A las 7:45 de la mañana, los navíos ingleses comienzan a virar, se disponen para la batalla. Horas de cautela, de incertidumbre. De miedo. A las 11:45, el ‘San Agustín’, navío de la flota franco-española, suelta un cañonazo; el Monarca asesta otro; y el ‘Royal Sovereing’, y también el ‘Santa Ana’ y el ‘Victory’ —nave que comanda Nelson—, así como desde el ‘Fogueux’... Balas rasgando velas por aquí, seccionando brazos, cabezas o piernas por allá, astillas que saltan como esquirlas seccionando todo cuerpo que encuentran a su paso. Sangre, humo, un intenso olor a pólvora. Los españoles tardan tres minutos de media en preparar el cañón, cargarlo y disparar; los ingleses lo hacen en la mitad de tiempo, si acaso. Varios barcos se abordan, otros se despanzurran a cañonazo limpio. El ‘Santísima Trinidad’, estandarte de la escuadra franco-española, que empezó causando estragos y sembrando el terror entre los barcos ingleses con sus 140 cañones, ahora recibe fuego como para incendiar la Antártida y que de ella sólo quede como recuerdo una tierra baldía. La sangre riega las cubiertas de los navíos. De nada sirve el serrín esparcido para absorberla.

Uno tras otro, los barcos españoles y franceses se rinden, se hunden, vuelan por los aires. Los menos regresan a Cádiz.
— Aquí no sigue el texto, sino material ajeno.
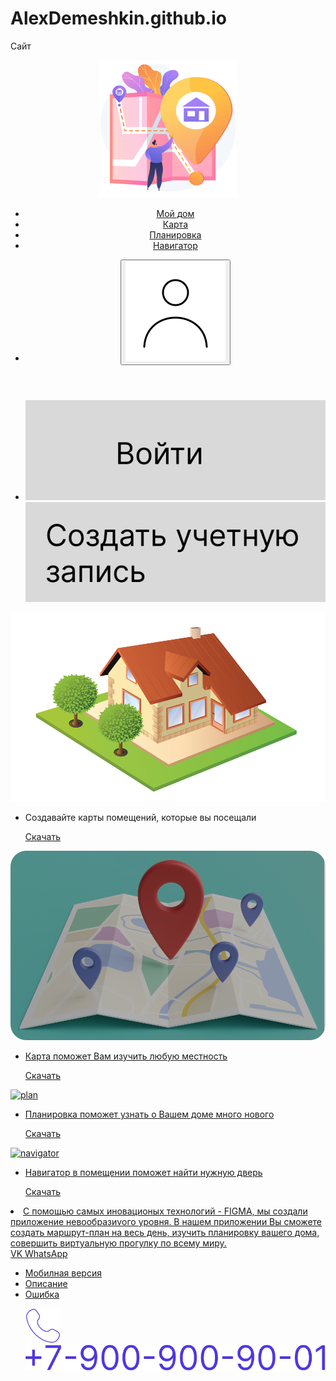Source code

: # AlexDemeshkin.github.io
Сайт
<!DOCTYPE html>
<html lang="en">
<head>
  <meta charset="UTF-8">
  <meta name="viewport" content="width=device-width, initial-scale=1.0">
  <meta http-equiv="X-UA-Compatible" content="ie=edge">
  <title>Document </title>
  <link rel="stylesheet" href="css/reset.css">
  <link rel="stylesheet" href="css/style.css">
</head>
<body>
  <header class="header">
    <div class="container">
      <div class="header__inner">
        <a href="" class="logo">
          <img src="img/logo.svg" alt="logo1">
        </a>
        <nav class="menu">
          <ul class="menu__list">
            <li class="menu__item">
             <a href="#picture1" class="menu__link">
                Мой дом
              </a>
            </li>
            <li class ="menu__item">
            <a href="#picture2" class="menu__link">
              Карта
            </a>
            </li>
            <li class="menu__item">
             <a href="#picture3" class="menu__link">
                Планировка
              </a>
            </li>
            <li class="menu__item">
              <a href="#picture4" class="menu__link">
                Навигатор
              </a>
            </li>
          </ul>
        </nav>
        <ul class="user__actions">
          <li class="item">
            <button class="user__btn">
              <img src="img/user.svg" alt="user">
            </button>
          </li>
        </ul>
      </div>
    </div>
  </header>

  <action class="action">
    <div class="container0">
      <div class="menu__log">
        <nav class="log__actions">
          <ul class="log__list">
            <li class="log__item">
              <a href="file:///C:/Users/hp%20pc/OneDrive/Рабочий%20стол/Макет/Вход.html" class="in">
                <img src="img/in.svg" alt="">
              </a>
              <a href="file:///C:/Users/hp%20pc/OneDrive/Рабочий%20стол/Макет/РЕГЕСТРАЦИЯ.html" class="login">
                <img src="img/login.svg" alt="login">
              </a>
            </li>
          </ul>
        </nav>
      </div>
    </div>
  </action>

  <main class="main">
    <div class="container1">
      <div class="firstpart">
        <a href="img/myhome.svg" id="picture1">
          <img src="img/myhome.svg" alt="myhome">
        </a>
        <nav class="information1">
          <ul class="information1__list">
            <li class="information1__item">
              <a  class="information1__link">
                Создавайте карты помещений, которые вы посещали
              </a>
            </li>
          </ul>
        </nav>
          <ul class="information1__item">
              <a href="file:///C:/Users/hp%20pc/OneDrive/Рабочий%20стол/РПИ%20САЙТ/Макет/СКАЧАТЬ.html" class="information1__link1">
                  Скачать
              </a>
          </ul>
      </div>
        <div class="secondpart">
          <a href="img/map.svg" id="picture2">
            <img src="img/map.svg" alt="map">
          </a>
            <nav class="information2">
              <ul class="information2__list">
                <li class="information2__item">
                  <a href="" class="information2__link">
                    Карта поможет Вам изучить любую местность
                  </a>
                </li>
              </ul>
            </nav>
          <ul class="information2__item">
            <a href="" class="information2__link">
              Скачать
            </a>
          </ul>
        </div>
      <div class="thirdpart">
        <a href="img/plan.svg" id="picture3">
          <img src="img/plan.svg" alt="plan">
        </a>
          <nav class="information3">
            <ul class="information3__list">
              <li class="information3__item">
                <a href="" class="information3__link">
                  Планировка поможет узнать о Вашем доме много нового
                </a>
              </li>
            </ul>
          </nav>
        <ul class="information3__item">
          <a href="" class="information3__link">
            Скачать
          </a>
        </ul>
      </div>
      <div class="fourthpart">
        <a href="img/navigator.svg" id="picture4">
          <img src="img/navigator.svg" alt="navigator">
        </a>
        <nav class="information4">
          <ul class="information4__list">
            <li class="information4__item">
              <a href="" class="information4__link">
                Навигатор в помещении поможет найти нужную дверь
              </a>
            </li>
          </ul>
        </nav>
        <ul class="information1__item">
          <a href="" class="information4__link">
            Скачать
          </a>
        </ul>
      </div>
    </div>
  </main>

  <read class="read">
    <div class="container2">
      <li class="read__text">
        <a href="" class="information4__link">
          С помощью самых иновационых технологий - FIGMA, мы создали приложение невообразиvого уровня. 
          В нашем приложении Вы сможете создать маршрут-план на весь день, изучить планировку вашего дома, совершить виртуальную прогулку по всему миру.        </a>
      </li>
    </div>
  </read>

  <end class="end">
    <div class="contauner3">
      <div class="end__inner">
        <div class="end__icon">
          <a href="" class="VK">
            VK
          </a>
          <a href="" class="Wats`Up">
            WhatsApp
          </a>
        </div>
          <nav class="end__menu">
            <ul class="end__menu__list">
              <li class="end__menu__link">
                <a href="" class="mobile__link">
                    Мобилная версия
                </a>
              </li>
              <li class="end__menu__link">
                <a href="" class="mobile__link">
                  Описание
                </a>
              </li>
              <li class="end__menu__link">
                <a href="" class="mobile__link">
                  Ошибка
                </a>
              </li>
            </ul>
          </nav>       
        <ul class="end__contact__list">
          <il class="end__contact__link">
            <a href="" class="phone">
              <img src="img/telephone.png" alt="phone">
            </a>
          <il class="end__contact__link">
            <a href="" class="number">
              <img src="img/number.svg" alt="number">
             </a>
          </il>
        </ul>
    </div>
  </end>

</body>
</html>

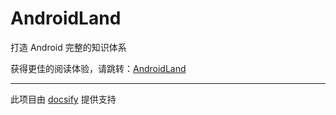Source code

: # AndroidLand
打造 Android 完整的知识体系

获得更佳的阅读体验，请跳转：[AndroidLand](https://lixiaoyu.life/AndroidLand/)

---

此项目由 [docsify](https://docsify.js.org/#/) 提供支持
Alguno, incluso, intacto, sin haber tomado parte en la batalla. Sus tripulaciones suspiran viendo el percal. Una buena ofrenda a la Virgen del Carmen, como poco.

Cuatro horas después aún resuenan cañonazos solitarios, pero la batalla ya está perdida para la tropa franco-española. Villeneuve ni siquiera sabrá hasta más tarde que Nelson ya es historia. A él le da lo mismo, pues ha sido apresado. Pasará un año en Inglaterra y luego le soltarán. A su vuelta a Francia encontrarán su cuerpo cosido a puñaladas en un hotel de Rennes. Dicen que Napoleón se acordó de él en cuanto puso nuevamente los pies en Francia. Es dicen. Churruca y Galiano también murieron en la batalla. Como otros 4.000 más; Gravina lo haría meses después. Los ingleses sostienen que sólo 449 de los suyos se dejaron la vida en las cercanías del Cabo Trafalgar. Y barcos perdidos, tampoco demasiados como para llevarse las manos a la cabeza por el desastre. A sabiendas de que los muertos son muchos más de los que aseguran haber contado y también los barcos hundidos o destruidos por la flota franco-española. Ellos siempre han sabido contar mejor la historia.

¿Y Napoleón? Lo de invadir Inglaterra, mejor dejarlo para otra ocasión, concluyó. ¿Por qué no Rusia? Eso también le ponía, y mucho.


Hoy se cumplen 213 años de la batalla de Trafalgar. Por si os interesa saberlo.